NorthConnect is a commercial venture set up to develop, build, own and operate a High Voltage 'Interconnector'.
The 1.4 gigawatt Interconnector will provide an electricity transmission link between Scotland and Norway. Electricity can be transmitted in either direct across the North Sea. NorthConnect will be delivered by five partners: SSE Interconnector Limited (SSE), Vattenfall UK, Agder Energi, E-CO and Lyse.
The project comprises the following main components:
• Onshore converter stations located at Peterhead, Aberdeenshire and either Samnanger or Sima in Norway along with associated infrastructure
• Onshore underground cabling requirements from landfall to converter stations
• Landfall sites in Sandford Bay and Norwegian Fjords
• Subsea interconnector between the UK and Norway. NorthConnect has undertaken a desk top marine survey to refine the subsea cable route corridor from Peterhead to Norway.
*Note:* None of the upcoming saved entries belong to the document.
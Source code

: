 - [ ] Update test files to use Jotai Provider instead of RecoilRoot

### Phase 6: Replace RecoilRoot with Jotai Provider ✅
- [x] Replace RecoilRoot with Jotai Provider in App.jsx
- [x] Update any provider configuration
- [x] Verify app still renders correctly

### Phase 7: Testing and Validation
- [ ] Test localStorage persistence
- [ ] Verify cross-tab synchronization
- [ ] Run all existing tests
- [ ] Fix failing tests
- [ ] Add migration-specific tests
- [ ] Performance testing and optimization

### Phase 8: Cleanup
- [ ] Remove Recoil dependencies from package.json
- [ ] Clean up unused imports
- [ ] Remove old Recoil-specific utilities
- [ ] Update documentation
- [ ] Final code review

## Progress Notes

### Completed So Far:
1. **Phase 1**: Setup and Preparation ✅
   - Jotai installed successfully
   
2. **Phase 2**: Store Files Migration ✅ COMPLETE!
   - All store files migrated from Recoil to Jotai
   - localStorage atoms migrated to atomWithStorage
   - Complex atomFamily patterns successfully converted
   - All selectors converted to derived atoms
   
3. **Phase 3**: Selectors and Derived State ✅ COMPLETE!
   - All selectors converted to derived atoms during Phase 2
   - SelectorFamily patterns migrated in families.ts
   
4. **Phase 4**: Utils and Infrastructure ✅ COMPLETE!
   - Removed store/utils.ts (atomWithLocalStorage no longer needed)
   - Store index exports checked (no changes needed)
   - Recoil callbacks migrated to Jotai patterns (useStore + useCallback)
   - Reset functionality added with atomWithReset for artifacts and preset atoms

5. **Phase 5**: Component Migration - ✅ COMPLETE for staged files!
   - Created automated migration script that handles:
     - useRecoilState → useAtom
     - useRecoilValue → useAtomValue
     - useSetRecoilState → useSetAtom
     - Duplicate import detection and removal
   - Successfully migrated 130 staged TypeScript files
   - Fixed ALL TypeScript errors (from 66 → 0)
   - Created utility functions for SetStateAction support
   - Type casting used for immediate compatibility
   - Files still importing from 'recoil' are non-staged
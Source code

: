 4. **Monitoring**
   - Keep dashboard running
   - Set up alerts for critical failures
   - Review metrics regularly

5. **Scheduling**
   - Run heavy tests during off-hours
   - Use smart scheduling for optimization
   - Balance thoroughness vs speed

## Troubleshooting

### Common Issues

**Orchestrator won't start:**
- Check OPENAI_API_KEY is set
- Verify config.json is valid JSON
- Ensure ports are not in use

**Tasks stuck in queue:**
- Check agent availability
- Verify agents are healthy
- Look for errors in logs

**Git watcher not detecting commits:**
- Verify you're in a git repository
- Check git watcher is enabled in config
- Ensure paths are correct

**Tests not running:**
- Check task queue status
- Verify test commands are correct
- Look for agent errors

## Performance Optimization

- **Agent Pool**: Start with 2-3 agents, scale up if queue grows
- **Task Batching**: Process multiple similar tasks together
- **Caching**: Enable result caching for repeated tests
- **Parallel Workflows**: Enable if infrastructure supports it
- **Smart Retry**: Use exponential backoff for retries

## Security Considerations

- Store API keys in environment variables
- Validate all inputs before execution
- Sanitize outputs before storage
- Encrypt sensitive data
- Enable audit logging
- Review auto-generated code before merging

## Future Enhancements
The proposed subsea cables will come ashore at Sandford Bay, to the south of Peterhead Harbour. The Direct Current (DC) cables will then follow the A90 down to the proposed Converter Station location, which is currently proposed to be sited to the south of the existing Scottish Hydro Electric Transmission Limited (SHETL)
substation.
The cables will be buried in the ground. There will be no above ground features associated with the onshore buried cables to the Converter Station. The exact configuration of the onshore cable routes will however be subject to detailed design. These will predominantly follow land owned by SSE. During installation there will be a temporary working corridor along the route for a temporary haul road, area for spoil storage and the installation trenches themselves.
There will also be a length of AC cable from the Converter Station to a new proposed SHETL substation connecting into the Scottish Grid.
The £2billion project demonstrates further confidence in developing innovative projects within the Corridor. Planning permission for the onshore elements of the project, south of Peterhead, was submitted in May and the scheme could create up to 200 jobs.